Вылезая из такси, я сощурился на солнце. Приняв заранее непоколебимо-высокомерный и надменный вид закоренелого мизантропа, я закинул на спину здоровенный альпинистский рюкзак – после курсов я собирался сходить в горы в Кабардино-Балкарии и полазать там по скалам. На груди висел подсумок, эдакий армейский ридикюль на лямке – я с ним езжу на полигон раз в неделю. Постояв в очереди на первый досмотр, я сложил рюкзаки на ленту. Прохлада аэропорта навевала тоску, я прошел рамку и уже схватился за мой багаж, когда сотрудник аэропорта, щуплый и прыщавый парнишка, остановил меня. «Можно вот эту сумку на досмотр», – не вопросительным тоном сказал он. Я равнодушно и презрительно пожал плечами.
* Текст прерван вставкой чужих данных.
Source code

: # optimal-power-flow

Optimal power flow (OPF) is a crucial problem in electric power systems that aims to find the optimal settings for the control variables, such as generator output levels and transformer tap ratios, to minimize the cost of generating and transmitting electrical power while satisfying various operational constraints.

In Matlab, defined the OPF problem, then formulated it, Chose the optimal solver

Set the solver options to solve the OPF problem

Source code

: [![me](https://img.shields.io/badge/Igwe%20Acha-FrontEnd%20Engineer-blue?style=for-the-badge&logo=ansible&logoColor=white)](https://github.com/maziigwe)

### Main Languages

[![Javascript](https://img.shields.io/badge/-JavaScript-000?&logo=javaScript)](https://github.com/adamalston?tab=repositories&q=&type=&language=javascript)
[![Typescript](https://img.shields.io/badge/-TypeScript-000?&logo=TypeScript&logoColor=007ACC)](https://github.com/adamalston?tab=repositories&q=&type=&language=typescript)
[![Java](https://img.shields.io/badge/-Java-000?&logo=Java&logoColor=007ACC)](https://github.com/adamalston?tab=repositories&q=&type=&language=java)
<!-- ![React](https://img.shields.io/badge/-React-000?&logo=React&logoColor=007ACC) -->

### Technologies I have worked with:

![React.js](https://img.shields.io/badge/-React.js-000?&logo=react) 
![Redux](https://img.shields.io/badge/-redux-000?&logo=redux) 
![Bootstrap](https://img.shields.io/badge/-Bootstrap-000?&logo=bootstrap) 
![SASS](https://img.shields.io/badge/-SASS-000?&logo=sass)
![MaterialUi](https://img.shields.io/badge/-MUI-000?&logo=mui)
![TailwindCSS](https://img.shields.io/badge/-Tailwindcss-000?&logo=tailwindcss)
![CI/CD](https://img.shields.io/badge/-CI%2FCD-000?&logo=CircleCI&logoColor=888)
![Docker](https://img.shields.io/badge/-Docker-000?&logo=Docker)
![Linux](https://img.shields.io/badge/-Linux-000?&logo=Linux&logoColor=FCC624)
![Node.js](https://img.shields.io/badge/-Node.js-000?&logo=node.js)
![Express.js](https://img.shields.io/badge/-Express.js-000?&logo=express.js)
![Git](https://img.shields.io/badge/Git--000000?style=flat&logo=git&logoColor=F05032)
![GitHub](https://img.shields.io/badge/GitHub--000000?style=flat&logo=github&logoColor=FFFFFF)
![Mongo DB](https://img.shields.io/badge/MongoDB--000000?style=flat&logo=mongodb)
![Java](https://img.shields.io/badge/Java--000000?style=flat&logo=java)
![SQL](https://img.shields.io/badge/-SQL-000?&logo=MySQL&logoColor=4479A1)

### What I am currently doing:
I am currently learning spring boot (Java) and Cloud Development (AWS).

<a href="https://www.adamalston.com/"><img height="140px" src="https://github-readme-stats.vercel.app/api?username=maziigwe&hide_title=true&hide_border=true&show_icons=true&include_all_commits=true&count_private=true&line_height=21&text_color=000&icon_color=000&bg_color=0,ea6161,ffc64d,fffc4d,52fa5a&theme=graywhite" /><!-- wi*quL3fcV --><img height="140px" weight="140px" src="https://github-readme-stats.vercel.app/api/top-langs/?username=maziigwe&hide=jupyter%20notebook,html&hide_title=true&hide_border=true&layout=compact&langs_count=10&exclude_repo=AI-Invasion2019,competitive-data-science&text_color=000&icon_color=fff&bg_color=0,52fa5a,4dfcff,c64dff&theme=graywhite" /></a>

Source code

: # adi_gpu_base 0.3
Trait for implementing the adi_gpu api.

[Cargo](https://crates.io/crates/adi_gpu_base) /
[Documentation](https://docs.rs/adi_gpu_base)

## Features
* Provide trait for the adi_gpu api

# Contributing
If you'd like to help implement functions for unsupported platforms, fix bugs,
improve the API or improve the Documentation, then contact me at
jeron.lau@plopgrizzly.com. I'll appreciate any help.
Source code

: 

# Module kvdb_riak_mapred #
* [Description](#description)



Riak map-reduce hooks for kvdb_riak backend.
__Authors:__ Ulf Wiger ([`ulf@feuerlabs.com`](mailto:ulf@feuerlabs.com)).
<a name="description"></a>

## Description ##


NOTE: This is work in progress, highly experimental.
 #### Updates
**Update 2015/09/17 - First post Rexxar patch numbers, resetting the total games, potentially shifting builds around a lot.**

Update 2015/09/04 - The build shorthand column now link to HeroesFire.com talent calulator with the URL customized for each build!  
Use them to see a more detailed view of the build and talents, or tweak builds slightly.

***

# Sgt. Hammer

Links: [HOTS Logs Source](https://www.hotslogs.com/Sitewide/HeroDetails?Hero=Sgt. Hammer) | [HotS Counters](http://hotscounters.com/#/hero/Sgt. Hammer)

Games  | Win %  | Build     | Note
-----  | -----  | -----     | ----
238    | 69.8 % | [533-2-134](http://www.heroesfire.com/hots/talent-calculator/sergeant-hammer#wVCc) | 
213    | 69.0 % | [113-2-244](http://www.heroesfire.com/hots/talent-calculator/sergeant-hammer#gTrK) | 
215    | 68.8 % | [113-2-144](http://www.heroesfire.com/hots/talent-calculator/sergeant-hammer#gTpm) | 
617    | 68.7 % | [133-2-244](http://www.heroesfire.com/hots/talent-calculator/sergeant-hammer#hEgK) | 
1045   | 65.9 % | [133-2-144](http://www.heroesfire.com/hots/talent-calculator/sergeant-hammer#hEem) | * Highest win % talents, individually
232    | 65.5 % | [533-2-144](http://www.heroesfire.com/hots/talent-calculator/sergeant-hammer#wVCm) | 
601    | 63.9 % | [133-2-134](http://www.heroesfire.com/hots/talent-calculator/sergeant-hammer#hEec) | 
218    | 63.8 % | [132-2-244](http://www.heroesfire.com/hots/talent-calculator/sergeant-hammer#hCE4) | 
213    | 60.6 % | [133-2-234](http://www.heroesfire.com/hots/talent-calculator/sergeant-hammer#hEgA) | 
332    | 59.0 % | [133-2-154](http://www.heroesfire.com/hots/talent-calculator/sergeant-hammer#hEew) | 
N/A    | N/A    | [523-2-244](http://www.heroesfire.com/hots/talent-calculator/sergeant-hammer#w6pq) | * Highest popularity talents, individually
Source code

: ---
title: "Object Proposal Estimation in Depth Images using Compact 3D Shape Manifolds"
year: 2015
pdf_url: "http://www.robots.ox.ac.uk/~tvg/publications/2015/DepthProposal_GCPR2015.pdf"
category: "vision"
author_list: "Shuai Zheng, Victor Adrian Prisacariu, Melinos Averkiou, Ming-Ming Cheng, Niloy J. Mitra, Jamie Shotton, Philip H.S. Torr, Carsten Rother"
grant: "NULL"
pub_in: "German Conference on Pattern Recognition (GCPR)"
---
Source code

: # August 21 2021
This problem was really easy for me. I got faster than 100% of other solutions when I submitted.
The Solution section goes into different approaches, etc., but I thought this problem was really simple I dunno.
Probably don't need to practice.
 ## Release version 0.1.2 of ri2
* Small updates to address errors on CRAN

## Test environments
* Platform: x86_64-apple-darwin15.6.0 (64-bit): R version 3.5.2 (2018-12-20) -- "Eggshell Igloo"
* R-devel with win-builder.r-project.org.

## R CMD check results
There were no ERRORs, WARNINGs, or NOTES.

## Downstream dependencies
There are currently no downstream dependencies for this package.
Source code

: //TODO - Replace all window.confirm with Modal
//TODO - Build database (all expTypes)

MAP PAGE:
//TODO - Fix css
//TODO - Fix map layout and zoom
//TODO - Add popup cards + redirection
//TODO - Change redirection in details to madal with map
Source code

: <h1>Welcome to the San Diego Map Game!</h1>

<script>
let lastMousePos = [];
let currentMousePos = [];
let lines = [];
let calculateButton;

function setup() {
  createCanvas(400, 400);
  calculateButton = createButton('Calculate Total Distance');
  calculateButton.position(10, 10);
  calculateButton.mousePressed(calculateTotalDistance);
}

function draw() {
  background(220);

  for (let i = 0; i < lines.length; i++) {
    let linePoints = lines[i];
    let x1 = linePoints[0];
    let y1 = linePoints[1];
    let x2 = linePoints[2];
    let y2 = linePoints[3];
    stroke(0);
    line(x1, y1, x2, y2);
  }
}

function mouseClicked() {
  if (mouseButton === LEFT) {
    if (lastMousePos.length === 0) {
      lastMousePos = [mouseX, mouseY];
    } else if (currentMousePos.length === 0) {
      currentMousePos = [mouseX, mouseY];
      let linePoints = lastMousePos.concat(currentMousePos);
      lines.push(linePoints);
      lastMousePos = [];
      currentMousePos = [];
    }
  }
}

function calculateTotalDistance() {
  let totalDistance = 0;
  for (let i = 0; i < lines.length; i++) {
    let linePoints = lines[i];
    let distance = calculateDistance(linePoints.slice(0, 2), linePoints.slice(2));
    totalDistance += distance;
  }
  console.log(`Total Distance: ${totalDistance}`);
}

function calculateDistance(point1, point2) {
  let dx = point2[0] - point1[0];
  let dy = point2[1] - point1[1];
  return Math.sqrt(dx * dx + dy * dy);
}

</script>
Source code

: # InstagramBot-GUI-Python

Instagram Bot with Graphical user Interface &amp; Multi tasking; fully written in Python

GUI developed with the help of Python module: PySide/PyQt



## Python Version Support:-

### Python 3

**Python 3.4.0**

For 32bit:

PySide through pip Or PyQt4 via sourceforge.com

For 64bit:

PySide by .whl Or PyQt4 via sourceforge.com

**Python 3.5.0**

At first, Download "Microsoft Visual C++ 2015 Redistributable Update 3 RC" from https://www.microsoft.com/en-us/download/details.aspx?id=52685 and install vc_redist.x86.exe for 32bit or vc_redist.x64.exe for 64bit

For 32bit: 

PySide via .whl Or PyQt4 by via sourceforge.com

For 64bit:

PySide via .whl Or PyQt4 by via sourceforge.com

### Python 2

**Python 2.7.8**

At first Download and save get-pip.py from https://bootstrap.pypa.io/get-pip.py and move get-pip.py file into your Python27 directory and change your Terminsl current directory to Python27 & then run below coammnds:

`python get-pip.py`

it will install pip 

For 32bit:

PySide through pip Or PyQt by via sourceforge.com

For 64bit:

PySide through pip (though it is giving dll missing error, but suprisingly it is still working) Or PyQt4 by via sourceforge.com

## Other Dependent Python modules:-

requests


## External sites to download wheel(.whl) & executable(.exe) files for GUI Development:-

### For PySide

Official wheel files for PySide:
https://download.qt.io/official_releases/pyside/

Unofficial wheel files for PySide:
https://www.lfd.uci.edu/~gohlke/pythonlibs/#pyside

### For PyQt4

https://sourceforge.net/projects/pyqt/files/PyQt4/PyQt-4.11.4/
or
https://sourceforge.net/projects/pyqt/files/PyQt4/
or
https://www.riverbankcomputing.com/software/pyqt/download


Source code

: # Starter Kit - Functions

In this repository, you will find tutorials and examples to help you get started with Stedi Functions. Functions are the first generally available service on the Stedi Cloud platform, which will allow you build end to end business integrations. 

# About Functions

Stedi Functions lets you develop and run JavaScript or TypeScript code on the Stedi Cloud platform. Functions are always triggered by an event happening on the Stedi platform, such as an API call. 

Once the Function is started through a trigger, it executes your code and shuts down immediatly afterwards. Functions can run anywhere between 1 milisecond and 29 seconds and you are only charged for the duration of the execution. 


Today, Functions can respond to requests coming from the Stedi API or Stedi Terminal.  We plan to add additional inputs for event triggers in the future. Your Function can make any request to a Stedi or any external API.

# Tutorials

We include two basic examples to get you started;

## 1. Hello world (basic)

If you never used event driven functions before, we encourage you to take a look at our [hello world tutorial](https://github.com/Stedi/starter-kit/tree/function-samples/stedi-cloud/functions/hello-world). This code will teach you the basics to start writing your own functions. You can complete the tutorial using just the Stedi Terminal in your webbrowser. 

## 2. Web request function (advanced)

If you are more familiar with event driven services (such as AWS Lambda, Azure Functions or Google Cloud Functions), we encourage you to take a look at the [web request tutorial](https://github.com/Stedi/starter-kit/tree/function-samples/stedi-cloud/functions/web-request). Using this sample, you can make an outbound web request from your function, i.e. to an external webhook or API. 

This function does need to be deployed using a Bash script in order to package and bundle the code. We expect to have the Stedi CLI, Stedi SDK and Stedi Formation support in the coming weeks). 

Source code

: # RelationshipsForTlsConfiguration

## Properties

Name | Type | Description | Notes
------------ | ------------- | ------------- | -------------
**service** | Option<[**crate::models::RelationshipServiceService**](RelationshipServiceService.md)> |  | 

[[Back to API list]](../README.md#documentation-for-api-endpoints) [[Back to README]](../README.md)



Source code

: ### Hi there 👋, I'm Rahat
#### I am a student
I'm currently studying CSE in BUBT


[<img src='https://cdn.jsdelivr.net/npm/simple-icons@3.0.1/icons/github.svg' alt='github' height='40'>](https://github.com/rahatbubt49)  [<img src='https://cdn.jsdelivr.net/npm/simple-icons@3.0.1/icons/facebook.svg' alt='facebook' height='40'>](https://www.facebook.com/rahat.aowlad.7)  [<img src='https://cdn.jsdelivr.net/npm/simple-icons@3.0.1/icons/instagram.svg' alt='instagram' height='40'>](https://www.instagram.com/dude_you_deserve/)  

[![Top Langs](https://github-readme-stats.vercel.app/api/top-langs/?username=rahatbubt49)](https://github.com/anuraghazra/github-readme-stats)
Меня много раз просили показать багаж, и я совершенно не чувствовал опасности. Смутное чувство тревоги возникло, когда по взмаху руки рядом со мной появился наряд полиции в составе двух доблестных низкорослых сержантов. Теперь они втроем с парнишкой-охранником безо всякой симпатии смотрели на меня снизу вверх. Я же смотрел на них темными глазами, полными праведного гнева, поверх черной санитарной маски – обязательного атрибута современного путешественника. В кармане тревожно гудел телефон – мой приятель Леха уже стоял на стойке регистрации и торопился. Перетряхнув рюкзак, вытянув из него наушники, очки, пару чистых носков и ничего не найдя, охранник взглянул на меня. Сержанты погрустнели, и тут, всунув руку по локоть в рюкзак, он с победным видом вытащил… патрон.
«Патрон?!» – вопросительно констатировал он. «Патрончик!» – согласились полицейские. «Пиздец», – вслух сообщил я. Патрон, судя по всему, завалялся в рюкзачке после последних пострелушек.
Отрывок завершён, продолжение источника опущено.